Cuando quiere darse cuenta, la recta final se le echa encima y la posibilidad de hacerse a un lado se cierra por la hilera de vallas que separan al público de los corredores. Se muerde el labio con cierta intranquilidad pero coge aire y respira. “Tan solo unos metros”, piensa. “Lo bueno es que hay mucha gente. Pasaré desapercibida. Además, yo también me lo merezco”. Y ese pensamiento recupera la euforia que había sentido nada más meterse en la carrera. Vuelve a sentirse invencible, todopoderosa; agotada, sí, pero con la fuerza de un titán y, de nuevo, capaz de enfrentarse a un ejército.
Ya puede alcanzar a ver el espectáculo de luces rojas y azules que hay en la meta. Escucha una bocina comentar algo aún ilegible pero está segura de que es el comentarista felicitando a los corredores. Le parece escuchar ya el clamor del público, los aplausos, los vítores. El ruido de su cabeza es tan ensordecedor que hasta se olvida del dolor de espalda, del cuello, de la mochila. De hecho, cuando quiere darse cuenta ha cruzado la meta con los brazos en alto, imaginándose ganadora en las Olimpiadas. Alguien se acerca detrás de ella e instintivamente se gira esbozando una sonrisa, dispuesta a recibir su medalla.

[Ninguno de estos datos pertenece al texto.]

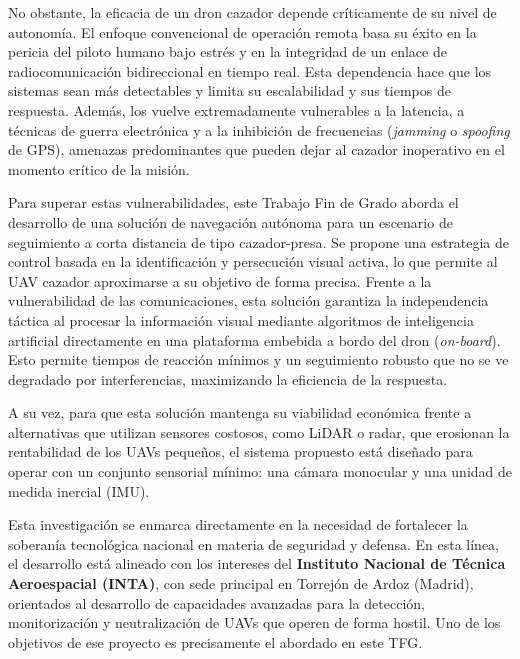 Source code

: \vspace{0.4cm}

No obstante, la eficacia de un dron cazador depende críticamente de su nivel de autonomía. El enfoque convencional de operación remota basa su éxito en la pericia del piloto humano bajo estrés y en la integridad de un enlace de radiocomunicación bidireccional en tiempo real. Esta dependencia hace que los sistemas sean más detectables y limita su escalabilidad y sus tiempos de respuesta. Además, los vuelve extremadamente vulnerables a la latencia, a técnicas de guerra electrónica y a la inhibición de frecuencias (\textit{jamming} o \textit{spoofing} de GPS), amenazas predominantes que pueden dejar al cazador inoperativo en el momento crítico de la misión.

\vspace{0.8cm}

Para superar estas vulnerabilidades, este Trabajo Fin de Grado aborda el desarrollo de una solución de navegación autónoma para un escenario de seguimiento a corta distancia de tipo cazador-presa. Se propone una estrategia de control basada en la identificación y persecución visual activa, lo que permite al UAV cazador aproximarse a su objetivo de forma precisa. Frente a la vulnerabilidad de las comunicaciones, esta solución garantiza la independencia táctica al procesar la información visual mediante algoritmos de inteligencia artificial directamente en una plataforma embebida a bordo del dron (\textit{on-board}). Esto permite tiempos de reacción mínimos y un seguimiento robusto que no se ve degradado por interferencias, maximizando la eficiencia de la respuesta.

\vspace{0.4cm}

A su vez, para que esta solución mantenga su viabilidad económica frente a alternativas que utilizan sensores costosos, como LiDAR o radar, que erosionan la rentabilidad de los UAVs pequeños, el sistema propuesto está diseñado para operar con un conjunto sensorial mínimo: una cámara monocular y una unidad de medida inercial (IMU).


\vspace{0.4cm}

Esta investigación se enmarca directamente en la necesidad de fortalecer la soberanía tecnológica nacional en materia de seguridad y defensa. En esta línea, el desarrollo está alineado con los intereses del \textbf{Instituto Nacional de Técnica Aeroespacial (INTA)}, con sede principal en Torrejón de Ardoz (Madrid), orientados al desarrollo de capacidades avanzadas para la detección, monitorización y neutralización de UAVs que operen de forma hostil. Uno de los objetivos de ese proyecto es precisamente el abordado en este TFG.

—Necesitamos inspeccionar su mochila. —Sin ni siquiera dar los buenos días, el policía le agarra del hombro mientras otro le arranca la mochila de cuajo.
—¿Cómo?
En cuestión de un segundo, el estadio olímpico desaparece por completo. También lo hacen el colchón y el buffet. Solo queda un fogonazo de luz azul y roja intermitente. Cuando guiña los ojos, descubre los coches de policía en formación. Uno de los agentes está guiando a los corredores hacia la salida con un megáfono y un poco más al fondo está Gloria, sujeta por otro con las manos en la espalda, la decepción en la mirada y un montón de billetes amontonados frente a ella. El policía que le había quitado la mochila se acerca, hurgando dentro con una carcajada.

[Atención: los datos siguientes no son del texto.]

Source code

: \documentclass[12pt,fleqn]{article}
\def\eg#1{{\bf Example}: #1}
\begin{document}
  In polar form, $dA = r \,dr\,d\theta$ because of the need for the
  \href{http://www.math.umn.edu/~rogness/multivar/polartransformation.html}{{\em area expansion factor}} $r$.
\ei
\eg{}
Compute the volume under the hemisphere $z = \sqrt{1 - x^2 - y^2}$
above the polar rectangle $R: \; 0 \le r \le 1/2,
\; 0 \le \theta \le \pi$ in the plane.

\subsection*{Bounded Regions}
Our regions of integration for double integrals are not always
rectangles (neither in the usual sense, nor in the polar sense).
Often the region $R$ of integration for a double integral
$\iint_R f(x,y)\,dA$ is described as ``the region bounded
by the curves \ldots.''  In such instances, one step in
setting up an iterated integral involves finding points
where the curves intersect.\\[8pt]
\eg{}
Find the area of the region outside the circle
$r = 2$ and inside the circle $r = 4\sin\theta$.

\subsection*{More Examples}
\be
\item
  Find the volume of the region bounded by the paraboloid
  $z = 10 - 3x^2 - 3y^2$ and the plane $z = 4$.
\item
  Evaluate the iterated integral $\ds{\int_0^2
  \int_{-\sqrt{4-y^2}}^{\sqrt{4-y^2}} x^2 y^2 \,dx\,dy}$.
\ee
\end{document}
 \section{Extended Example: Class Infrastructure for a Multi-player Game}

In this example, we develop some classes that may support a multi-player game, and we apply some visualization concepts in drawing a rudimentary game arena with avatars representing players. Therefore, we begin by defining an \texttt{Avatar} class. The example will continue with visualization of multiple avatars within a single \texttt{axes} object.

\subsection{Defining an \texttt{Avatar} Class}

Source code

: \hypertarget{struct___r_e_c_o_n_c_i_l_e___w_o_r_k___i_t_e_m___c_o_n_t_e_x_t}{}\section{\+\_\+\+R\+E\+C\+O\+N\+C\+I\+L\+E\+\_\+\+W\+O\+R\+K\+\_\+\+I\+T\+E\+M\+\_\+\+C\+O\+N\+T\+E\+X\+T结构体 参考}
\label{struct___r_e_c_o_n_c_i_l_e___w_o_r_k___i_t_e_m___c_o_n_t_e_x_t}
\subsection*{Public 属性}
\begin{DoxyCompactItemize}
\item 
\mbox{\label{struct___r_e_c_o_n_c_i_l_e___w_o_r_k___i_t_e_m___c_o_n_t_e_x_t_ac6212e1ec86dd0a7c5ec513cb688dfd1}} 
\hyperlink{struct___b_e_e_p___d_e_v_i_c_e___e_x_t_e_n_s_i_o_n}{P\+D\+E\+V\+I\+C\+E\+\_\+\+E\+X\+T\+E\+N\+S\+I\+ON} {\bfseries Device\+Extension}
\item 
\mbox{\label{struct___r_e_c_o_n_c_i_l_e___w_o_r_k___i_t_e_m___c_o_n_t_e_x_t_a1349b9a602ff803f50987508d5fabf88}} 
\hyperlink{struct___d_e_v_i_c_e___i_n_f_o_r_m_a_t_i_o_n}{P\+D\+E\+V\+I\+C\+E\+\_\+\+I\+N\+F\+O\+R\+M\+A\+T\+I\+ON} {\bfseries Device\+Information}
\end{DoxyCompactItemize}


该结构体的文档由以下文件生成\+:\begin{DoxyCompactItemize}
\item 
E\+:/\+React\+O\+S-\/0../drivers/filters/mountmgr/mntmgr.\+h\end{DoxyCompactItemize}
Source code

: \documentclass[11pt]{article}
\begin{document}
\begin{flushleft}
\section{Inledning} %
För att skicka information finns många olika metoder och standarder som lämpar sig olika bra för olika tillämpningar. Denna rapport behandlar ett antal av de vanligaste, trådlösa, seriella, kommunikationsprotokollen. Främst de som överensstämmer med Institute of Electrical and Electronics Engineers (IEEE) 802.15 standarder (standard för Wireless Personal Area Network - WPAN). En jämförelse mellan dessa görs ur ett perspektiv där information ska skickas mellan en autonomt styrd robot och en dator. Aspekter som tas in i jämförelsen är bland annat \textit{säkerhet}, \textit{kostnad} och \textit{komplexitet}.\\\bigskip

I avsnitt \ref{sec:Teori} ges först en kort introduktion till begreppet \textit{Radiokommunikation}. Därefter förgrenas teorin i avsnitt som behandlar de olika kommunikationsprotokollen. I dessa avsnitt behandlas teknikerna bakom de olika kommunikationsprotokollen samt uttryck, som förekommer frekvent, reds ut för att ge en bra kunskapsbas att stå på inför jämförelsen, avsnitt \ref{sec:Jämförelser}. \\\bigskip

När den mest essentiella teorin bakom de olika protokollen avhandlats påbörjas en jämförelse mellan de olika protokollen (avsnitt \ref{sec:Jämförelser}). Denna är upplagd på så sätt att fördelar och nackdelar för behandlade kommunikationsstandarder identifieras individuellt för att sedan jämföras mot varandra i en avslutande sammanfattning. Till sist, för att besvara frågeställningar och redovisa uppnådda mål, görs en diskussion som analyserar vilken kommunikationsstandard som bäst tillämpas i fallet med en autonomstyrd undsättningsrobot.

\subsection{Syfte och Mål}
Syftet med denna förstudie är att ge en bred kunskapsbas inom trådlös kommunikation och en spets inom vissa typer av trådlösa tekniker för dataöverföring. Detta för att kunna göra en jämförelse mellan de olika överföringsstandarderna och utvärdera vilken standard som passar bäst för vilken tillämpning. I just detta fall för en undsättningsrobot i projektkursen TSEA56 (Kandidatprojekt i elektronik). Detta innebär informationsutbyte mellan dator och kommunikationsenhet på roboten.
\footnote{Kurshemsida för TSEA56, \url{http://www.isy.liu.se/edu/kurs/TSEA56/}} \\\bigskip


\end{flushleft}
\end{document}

—Hay que joderse —comenta. Mientras habla, mueve hacia arriba y hacia abajo el bulto, como si tantease el peso—. La verdad que cargar con esto tiene mérito… Enhorabuena por la carrera.
Sin pensárselo dos veces, vuelca el contenido sobre el montón de billetes. Cuando caen fajos sobre fajos, la montaña se triplica.